Cuando Jesús terminó de decir todas estas cosas al pueblo, entró en Cafarnaún. Había allí un centurión que tenía un sirviente enfermo, a punto de morir, al que estimaba mucho. Como había oído hablar de Jesús, envió a unos ancianos judíos para rogarle que viniera a curar a su servidor.
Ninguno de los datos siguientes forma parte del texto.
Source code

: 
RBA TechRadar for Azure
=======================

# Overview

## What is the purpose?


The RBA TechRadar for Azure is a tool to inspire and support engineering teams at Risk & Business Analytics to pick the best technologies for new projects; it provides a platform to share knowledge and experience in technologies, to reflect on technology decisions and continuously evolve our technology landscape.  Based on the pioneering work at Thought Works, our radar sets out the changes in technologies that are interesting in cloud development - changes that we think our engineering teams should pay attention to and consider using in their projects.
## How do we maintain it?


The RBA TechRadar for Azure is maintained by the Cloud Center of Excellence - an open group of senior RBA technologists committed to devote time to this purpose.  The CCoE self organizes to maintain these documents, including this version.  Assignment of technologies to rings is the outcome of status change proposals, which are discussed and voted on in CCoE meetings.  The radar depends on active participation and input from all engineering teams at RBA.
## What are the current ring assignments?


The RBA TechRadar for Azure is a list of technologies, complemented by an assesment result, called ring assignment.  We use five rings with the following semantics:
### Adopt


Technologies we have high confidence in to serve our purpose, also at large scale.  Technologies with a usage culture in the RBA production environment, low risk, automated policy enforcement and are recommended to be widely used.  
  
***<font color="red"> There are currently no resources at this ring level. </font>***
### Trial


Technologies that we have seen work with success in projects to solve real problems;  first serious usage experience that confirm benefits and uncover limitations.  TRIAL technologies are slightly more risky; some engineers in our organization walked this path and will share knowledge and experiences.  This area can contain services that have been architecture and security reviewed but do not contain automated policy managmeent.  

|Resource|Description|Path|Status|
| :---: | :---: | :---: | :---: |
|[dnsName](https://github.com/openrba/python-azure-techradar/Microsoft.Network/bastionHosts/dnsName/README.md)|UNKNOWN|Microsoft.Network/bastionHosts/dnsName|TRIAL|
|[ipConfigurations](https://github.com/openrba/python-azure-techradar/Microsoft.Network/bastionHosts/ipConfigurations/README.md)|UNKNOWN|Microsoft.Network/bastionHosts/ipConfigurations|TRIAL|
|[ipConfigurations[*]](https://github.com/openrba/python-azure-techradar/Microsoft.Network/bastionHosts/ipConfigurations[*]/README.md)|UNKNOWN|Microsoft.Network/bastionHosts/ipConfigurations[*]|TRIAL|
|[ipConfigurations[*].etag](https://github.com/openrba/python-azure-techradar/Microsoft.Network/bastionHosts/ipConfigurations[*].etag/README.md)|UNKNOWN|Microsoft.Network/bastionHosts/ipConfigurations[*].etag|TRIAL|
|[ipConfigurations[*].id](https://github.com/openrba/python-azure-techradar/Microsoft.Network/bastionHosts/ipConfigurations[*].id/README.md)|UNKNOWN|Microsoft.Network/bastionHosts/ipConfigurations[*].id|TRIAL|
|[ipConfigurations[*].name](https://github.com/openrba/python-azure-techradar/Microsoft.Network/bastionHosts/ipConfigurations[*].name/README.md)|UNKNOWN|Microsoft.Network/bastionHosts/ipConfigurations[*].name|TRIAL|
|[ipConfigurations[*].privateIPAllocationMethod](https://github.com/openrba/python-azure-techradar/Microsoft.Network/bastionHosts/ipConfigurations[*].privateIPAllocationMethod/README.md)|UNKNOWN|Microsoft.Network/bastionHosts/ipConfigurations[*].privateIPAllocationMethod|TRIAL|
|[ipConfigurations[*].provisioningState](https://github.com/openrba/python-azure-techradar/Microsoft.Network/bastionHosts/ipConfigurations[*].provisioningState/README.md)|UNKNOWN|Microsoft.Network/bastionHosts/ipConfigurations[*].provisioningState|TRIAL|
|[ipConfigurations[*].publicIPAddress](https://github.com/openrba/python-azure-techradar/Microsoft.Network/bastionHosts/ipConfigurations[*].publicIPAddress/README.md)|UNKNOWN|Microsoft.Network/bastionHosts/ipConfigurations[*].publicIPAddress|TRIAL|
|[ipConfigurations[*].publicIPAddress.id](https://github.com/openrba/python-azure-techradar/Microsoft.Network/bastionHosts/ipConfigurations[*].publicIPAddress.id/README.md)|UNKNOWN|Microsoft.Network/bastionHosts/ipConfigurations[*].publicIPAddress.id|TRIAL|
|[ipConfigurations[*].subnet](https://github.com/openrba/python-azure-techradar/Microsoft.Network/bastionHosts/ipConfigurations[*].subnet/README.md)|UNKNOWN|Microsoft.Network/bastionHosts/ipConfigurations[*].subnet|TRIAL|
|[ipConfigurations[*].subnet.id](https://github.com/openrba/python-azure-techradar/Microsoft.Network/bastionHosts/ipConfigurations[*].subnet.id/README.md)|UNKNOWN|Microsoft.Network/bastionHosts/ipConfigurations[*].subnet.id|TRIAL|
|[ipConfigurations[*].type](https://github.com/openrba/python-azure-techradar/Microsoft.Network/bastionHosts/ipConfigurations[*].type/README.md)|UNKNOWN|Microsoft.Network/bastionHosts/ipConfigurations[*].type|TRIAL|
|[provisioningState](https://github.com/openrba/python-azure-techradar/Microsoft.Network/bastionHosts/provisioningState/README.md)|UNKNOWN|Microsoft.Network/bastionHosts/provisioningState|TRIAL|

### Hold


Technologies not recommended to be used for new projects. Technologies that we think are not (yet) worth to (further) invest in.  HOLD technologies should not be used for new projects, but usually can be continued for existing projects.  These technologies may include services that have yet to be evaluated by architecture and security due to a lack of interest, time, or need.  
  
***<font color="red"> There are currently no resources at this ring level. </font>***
Cuando estuvieron cerca de Jesús, le suplicaron con insistencia, diciéndole: “El merece que le hagas este favor, porque ama a nuestra nación y nos ha construido la sinagoga”. Jesús fue con ellos, y cuando ya estaba cerca de la casa, el centurión le mandó decir por unos amigos: “Señor, no te molestes, porque no soy digno de que entres en mi casa; por eso no me consideré digno de ir a verte personalmente. Basta que digas una palabra y mi sirviente se sanará. Porque yo -que no soy más que un oficial subalterno, pero tengo soldados a mis órdenes- cuando digo a uno: ‘Ve’, él va; y a otro: ‘Ven’, él viene; y cuando digo a mi sirviente: ‘¡Tienes que hacer esto!’, él lo hace”. Al oír estas palabras, Jesús se admiró de él y, volviéndose a la multitud que lo seguía, dijo: “Yo les aseguro que ni siquiera en Israel he encontrado tanta fe”. Cuando los enviados regresaron a la casa, encontraron al sirviente completamente sano.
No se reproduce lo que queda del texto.